Data Block Start

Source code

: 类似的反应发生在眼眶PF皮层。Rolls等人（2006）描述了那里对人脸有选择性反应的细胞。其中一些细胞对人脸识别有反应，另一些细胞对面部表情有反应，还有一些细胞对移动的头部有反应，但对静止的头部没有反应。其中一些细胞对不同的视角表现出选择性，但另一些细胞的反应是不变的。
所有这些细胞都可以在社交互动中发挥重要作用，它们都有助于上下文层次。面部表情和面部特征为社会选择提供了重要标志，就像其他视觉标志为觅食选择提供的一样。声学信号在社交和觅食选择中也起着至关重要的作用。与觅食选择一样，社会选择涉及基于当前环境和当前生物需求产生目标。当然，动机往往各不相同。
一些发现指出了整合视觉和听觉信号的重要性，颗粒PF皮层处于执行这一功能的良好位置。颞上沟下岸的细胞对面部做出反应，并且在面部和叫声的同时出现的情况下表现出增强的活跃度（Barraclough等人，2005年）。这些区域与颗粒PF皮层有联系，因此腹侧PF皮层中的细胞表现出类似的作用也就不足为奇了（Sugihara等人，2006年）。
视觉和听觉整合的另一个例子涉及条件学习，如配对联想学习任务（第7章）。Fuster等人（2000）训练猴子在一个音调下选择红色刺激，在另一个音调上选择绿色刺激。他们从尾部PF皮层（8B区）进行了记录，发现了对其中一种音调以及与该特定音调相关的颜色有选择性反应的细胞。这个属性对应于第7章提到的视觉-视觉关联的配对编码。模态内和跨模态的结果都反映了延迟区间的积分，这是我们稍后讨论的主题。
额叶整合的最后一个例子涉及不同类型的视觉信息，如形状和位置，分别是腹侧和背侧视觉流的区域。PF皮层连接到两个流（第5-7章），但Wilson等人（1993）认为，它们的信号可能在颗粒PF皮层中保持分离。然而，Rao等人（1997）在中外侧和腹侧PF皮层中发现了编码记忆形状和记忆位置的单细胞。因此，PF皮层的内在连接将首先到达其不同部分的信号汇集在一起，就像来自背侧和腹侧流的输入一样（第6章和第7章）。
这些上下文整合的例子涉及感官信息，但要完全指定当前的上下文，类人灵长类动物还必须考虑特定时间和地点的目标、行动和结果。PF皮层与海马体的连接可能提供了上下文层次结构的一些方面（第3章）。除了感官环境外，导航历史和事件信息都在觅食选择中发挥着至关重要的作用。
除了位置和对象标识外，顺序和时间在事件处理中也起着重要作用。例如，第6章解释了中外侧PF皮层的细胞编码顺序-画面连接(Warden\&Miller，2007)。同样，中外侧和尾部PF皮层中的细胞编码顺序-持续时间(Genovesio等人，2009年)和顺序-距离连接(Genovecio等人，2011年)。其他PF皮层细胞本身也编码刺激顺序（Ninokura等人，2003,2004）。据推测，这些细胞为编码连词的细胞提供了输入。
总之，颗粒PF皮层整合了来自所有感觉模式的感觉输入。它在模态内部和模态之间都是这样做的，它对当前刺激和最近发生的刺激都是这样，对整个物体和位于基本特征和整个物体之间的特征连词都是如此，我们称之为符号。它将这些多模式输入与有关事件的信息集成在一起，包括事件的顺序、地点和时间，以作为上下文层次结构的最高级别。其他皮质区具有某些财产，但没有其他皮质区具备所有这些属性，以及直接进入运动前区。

Data Block End
Data Block Start

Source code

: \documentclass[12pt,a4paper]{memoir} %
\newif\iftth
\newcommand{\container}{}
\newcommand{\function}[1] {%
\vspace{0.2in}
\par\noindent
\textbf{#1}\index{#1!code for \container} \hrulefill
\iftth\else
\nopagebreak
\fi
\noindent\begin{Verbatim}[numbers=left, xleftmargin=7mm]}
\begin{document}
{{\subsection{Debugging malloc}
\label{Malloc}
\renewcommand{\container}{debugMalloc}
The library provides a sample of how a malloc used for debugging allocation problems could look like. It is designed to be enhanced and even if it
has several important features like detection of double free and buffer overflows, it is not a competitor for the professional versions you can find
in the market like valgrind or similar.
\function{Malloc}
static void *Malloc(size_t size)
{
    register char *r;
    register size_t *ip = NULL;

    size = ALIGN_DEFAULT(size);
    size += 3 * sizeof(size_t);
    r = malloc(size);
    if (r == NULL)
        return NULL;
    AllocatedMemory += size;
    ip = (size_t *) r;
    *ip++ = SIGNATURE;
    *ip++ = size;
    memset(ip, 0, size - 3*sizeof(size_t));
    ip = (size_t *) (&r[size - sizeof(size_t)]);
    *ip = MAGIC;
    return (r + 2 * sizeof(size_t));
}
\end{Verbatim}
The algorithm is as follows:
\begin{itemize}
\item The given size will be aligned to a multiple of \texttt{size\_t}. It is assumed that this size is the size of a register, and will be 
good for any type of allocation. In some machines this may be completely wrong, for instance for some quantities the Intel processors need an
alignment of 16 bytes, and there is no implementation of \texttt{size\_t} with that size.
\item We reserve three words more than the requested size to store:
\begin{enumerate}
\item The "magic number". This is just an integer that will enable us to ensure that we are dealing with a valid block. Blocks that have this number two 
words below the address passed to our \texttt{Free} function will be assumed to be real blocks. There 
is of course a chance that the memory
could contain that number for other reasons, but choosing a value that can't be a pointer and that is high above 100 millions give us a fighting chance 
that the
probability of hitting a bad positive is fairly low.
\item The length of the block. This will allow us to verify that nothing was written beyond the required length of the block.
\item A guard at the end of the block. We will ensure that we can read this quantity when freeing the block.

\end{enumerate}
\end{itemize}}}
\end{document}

Data Block End
Data Block Start

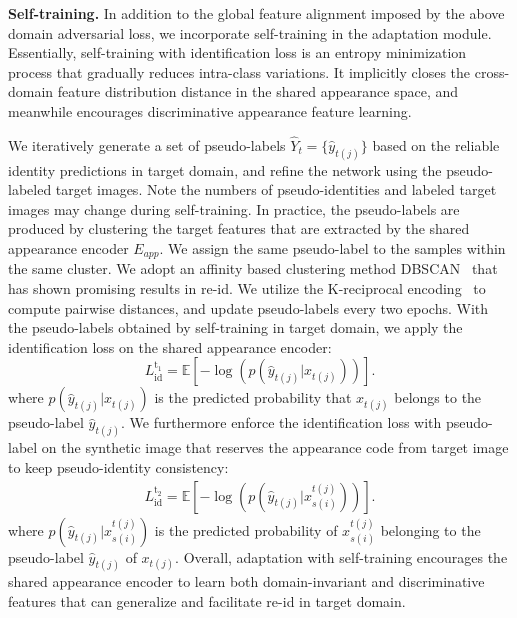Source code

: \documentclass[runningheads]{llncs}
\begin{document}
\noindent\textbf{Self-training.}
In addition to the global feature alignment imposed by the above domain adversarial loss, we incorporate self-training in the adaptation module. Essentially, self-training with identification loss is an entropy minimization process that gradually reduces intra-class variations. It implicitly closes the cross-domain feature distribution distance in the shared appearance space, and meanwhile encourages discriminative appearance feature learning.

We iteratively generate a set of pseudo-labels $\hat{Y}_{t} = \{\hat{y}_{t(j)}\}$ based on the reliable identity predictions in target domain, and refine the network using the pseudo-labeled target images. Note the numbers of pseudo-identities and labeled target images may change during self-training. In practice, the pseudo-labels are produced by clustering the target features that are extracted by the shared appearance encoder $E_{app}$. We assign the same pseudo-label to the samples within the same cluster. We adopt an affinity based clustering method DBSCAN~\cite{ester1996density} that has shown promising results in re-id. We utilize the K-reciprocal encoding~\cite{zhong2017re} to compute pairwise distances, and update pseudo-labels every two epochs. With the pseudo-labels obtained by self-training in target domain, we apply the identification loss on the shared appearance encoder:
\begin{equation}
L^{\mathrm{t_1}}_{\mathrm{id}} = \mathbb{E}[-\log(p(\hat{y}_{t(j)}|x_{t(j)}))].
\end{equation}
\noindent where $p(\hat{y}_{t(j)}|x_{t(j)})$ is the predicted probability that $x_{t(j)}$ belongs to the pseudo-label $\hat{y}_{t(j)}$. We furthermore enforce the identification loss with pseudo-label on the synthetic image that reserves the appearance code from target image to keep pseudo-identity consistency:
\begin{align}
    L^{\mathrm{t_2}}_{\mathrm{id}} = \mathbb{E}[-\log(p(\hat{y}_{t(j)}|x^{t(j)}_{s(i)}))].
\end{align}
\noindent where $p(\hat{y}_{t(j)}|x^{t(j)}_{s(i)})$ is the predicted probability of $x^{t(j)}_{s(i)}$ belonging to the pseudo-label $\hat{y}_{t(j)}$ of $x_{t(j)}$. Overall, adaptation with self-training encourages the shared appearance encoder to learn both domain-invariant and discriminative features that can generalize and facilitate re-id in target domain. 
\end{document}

Data Block End

▶ Description of the task:
Go through the listing above and find each line containing the string "sizeof"; copy those lines.

▶ The completed task:
    size += 3 * sizeof(size_t);
    memset(ip, 0, size - 3*sizeof(size_t));
    ip = (size_t *) (&r[size - sizeof(size_t)]);
    return (r + 2 * sizeof(size_t));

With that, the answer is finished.